The determinations have not all been pleasant. While companies are hoping that better governance and internal controls will improve public perception and attract investment, some see the measures as not much more than cost without benefit.
William R. Walker, chief financial officer and secretary of Hi/fn, a company that provides computer security solutions that has 150 employees and revenues of about $40 million, said that his company saved money by doing all SOX 404 documentation in-house, but it was still expensed at $200,000. At the same time, he expects audit fees to rise by 50 percent.
Are the improved governance and internal controls worth the cost?
"No," Walker said. "I'm doing things like I did before. I probably have better documentation, but procedurally, it's the same. I've added hundreds of thousands of dollars to my operating expenses, and I'm not doing anything differently."
While Walker said that changes in governance at his company were not significant, the FEI survey found larger companies making more drastic changes. The survey found that 81 of the top 100 companies had boards with at least three quarters of their directors independent from management. At 35 companies, the chief executive was the only management member of the board. The major stock exchanges only require half of the board to be independent.
In an apparent effort to improve public perception, 42 percent of the companies disclosed the names of more than one financial expert on the corporate audit committee. Audit committees also met more often than before. At 46 companies, they met nine times or more in 2003. In 2002, only 23 audit committees met that often.

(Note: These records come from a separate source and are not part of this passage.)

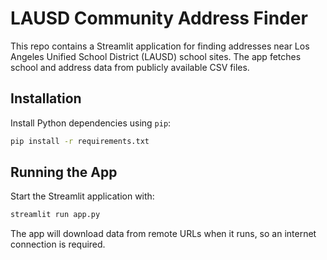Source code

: # LAUSD Community Address Finder

This repo contains a Streamlit application for finding addresses near Los Angeles Unified School District (LAUSD) school sites. The app fetches school and address data from publicly available CSV files.

## Installation

Install Python dependencies using `pip`:

```bash
pip install -r requirements.txt
```

## Running the App

Start the Streamlit application with:

```bash
streamlit run app.py
```

The app will download data from remote URLs when it runs, so an internet connection is required.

As companies demanded more of their boards of directors, retainers for directors increased significantly. Nine of the top companies paid more than $80,000 in 2003, compared to only three in 2002. The majority of companies paid between $20,000 and $80,000. In 2002, the majority of companies paid between $15,000 and $50,000. Only a small minority - 4 percent - paid an additional retainer to members of the audit committee.
The survey also found increases in the use of guidelines for stock ownership by board directors, with a majority of companies requiring directors to hold stock valued at a percentage of the individual's salary or retainer. More than half allowed directors to receive part of their retainer or salary in stock.
The options question
Though Sarbanes-Oxley has nothing to do with the controversy over the expensing of stock option compensation, 41 percent of the top 100 companies voluntarily expensed stock compensation in 2003, compared to only 9 percent in 2002.
The voluntary move by so many companies is significant, in that several industry groups, especially in new technology, are resisting a likely new rule from the Financial Accounting Standards Board that would require such expensing. Under current rules, financial reports need only disclose the estimated impact on the balance sheet if options were expensed.
The survey found estimates in the cost of complying with SOX to have risen over the past six months. Among the 224 companies that responded to the FEI poll, the average number of employee hours spent to comply with requirements for internal control was 25,667 hours, plus 5,037 hours by external, non-employee personnel. In January of this year, the averages were 12,265 and 3,059, respectively.
Hi/fn's Walker said that the survey was generally reflective of his company's experience.
"[SOX Section 404] is a very expensive operation for small companies," he said. "It's hard intellectually to argue against good internal controls, but the costs, with minimal value, are significant."